▶ _Task objective_
The records sit below. Return every line in them that holds the word "prescript".

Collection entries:
◇ ◇ ◇ ◇ ◇ ◇ ◇
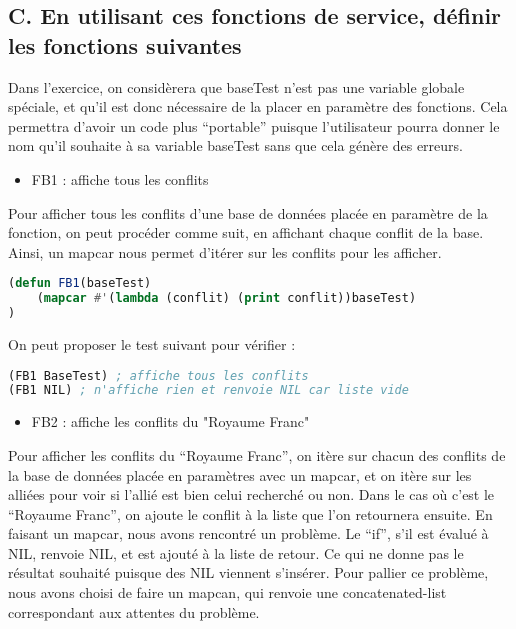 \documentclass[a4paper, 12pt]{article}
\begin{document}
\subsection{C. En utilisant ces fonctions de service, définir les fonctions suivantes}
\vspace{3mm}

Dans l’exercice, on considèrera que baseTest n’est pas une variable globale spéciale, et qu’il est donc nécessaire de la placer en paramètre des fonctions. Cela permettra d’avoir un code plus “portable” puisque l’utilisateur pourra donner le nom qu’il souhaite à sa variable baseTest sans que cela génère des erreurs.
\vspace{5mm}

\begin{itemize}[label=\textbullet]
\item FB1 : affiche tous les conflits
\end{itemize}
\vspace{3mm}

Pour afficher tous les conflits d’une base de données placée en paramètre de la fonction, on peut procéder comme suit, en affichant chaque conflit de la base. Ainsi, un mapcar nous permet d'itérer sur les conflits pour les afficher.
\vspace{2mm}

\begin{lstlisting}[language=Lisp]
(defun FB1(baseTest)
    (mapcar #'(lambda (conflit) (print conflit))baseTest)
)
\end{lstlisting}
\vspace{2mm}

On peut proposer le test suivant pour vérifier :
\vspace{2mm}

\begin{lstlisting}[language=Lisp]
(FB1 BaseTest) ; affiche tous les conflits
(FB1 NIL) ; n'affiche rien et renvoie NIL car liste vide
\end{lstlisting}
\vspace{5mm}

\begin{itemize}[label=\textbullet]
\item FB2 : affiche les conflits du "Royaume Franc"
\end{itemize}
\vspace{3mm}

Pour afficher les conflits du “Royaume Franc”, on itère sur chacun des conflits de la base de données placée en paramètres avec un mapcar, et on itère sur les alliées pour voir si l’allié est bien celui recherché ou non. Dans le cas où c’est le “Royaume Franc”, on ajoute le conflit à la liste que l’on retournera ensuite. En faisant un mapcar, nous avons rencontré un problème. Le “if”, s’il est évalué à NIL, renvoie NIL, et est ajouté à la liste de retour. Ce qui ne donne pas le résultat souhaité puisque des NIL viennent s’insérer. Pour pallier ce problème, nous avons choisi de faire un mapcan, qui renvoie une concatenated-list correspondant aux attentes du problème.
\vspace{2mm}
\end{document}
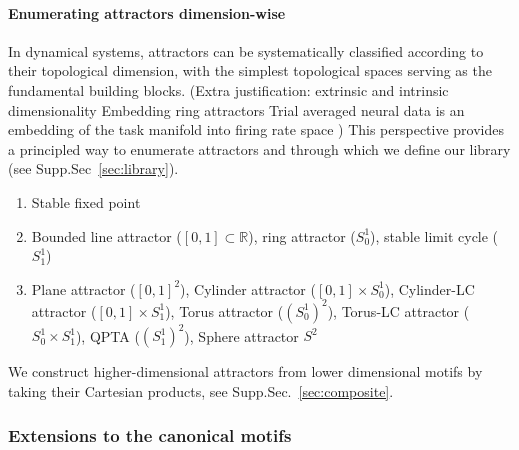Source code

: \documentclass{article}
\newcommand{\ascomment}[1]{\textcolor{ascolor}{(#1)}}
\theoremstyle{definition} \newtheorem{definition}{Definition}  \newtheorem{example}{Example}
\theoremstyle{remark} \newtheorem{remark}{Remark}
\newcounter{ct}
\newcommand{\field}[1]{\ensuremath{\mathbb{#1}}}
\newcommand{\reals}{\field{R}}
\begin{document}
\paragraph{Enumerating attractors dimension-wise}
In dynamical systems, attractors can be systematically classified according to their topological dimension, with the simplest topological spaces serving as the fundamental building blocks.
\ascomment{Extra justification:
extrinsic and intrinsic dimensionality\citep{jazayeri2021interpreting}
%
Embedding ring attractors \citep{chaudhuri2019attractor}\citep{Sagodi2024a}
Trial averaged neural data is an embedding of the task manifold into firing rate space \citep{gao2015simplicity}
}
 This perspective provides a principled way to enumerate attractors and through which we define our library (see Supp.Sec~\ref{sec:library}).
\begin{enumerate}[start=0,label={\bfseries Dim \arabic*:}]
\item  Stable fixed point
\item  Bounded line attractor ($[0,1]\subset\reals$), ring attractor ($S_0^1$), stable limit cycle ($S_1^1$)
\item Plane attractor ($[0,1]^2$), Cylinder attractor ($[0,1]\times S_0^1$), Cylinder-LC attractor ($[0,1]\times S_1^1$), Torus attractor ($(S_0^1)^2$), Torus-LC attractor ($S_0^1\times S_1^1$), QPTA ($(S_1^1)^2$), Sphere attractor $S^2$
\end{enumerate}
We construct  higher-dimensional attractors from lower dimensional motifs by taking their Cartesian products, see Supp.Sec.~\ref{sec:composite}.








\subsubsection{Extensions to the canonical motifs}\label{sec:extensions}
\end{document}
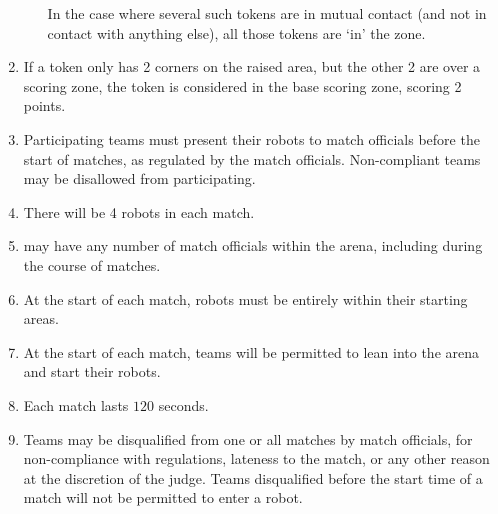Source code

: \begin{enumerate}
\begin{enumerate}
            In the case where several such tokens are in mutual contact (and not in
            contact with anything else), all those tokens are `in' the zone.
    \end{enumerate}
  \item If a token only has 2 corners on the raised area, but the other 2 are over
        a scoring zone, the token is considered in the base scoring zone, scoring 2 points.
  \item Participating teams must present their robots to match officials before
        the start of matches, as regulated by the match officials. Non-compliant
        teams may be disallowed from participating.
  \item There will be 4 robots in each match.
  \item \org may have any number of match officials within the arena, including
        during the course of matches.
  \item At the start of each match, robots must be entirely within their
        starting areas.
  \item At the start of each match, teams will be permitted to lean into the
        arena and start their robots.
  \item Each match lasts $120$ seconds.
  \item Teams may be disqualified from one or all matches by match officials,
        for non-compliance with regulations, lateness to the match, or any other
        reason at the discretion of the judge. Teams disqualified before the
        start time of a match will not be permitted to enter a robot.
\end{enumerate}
◇ ◇ ◇ ◇ ◇ ◇ ◇
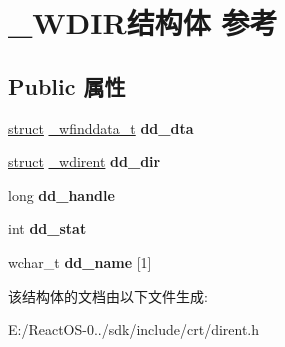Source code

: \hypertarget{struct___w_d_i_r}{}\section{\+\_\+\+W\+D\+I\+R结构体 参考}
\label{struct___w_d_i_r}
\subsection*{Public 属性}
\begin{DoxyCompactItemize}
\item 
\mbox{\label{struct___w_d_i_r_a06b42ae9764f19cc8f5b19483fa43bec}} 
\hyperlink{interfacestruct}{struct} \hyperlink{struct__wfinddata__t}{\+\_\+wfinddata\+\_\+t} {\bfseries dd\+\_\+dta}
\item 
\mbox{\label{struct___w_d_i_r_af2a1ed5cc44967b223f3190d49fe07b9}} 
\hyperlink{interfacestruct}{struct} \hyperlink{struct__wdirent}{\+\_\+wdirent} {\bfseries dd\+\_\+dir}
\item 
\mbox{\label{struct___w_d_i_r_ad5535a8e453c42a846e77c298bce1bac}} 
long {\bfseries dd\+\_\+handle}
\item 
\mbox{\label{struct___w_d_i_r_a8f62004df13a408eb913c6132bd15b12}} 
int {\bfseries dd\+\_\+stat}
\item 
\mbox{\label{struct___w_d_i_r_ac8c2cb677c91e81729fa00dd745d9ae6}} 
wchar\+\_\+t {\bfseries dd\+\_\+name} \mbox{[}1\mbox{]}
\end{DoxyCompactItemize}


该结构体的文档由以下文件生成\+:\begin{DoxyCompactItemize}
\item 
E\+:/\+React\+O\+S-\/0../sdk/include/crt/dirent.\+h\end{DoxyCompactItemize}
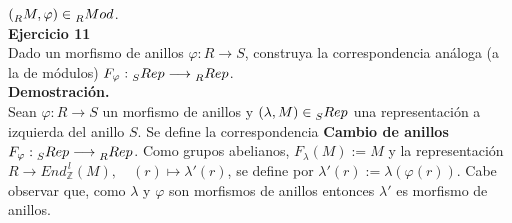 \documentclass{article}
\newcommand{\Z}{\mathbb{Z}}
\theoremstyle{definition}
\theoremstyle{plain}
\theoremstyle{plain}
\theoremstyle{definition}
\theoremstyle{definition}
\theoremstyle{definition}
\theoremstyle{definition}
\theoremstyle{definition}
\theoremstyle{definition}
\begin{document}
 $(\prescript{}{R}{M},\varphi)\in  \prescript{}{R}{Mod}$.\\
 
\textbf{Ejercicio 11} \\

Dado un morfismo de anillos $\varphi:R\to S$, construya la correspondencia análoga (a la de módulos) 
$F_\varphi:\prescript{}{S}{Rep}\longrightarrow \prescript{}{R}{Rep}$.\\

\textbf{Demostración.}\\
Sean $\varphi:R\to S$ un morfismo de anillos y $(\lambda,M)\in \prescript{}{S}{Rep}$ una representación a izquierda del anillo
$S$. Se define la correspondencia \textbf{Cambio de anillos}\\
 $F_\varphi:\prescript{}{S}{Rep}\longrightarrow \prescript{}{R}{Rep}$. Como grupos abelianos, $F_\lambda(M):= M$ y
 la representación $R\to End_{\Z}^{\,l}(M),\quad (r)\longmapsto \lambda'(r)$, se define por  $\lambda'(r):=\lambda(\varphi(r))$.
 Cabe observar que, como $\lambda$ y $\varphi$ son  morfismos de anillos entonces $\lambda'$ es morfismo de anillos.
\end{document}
◇ ◇ ◇ ◇ ◇ ◇ ◇
▶ _Exercise solution_
 $(\prescript{}{R}{M},\varphi)\in  \prescript{}{R}{Mod}$.\\
$F_\varphi:\prescript{}{S}{Rep}\longrightarrow \prescript{}{R}{Rep}$.\\
Sean $\varphi:R\to S$ un morfismo de anillos y $(\lambda,M)\in \prescript{}{S}{Rep}$ una representación a izquierda del anillo
 $F_\varphi:\prescript{}{S}{Rep}\longrightarrow \prescript{}{R}{Rep}$. Como grupos abelianos, $F_\lambda(M):= M$ y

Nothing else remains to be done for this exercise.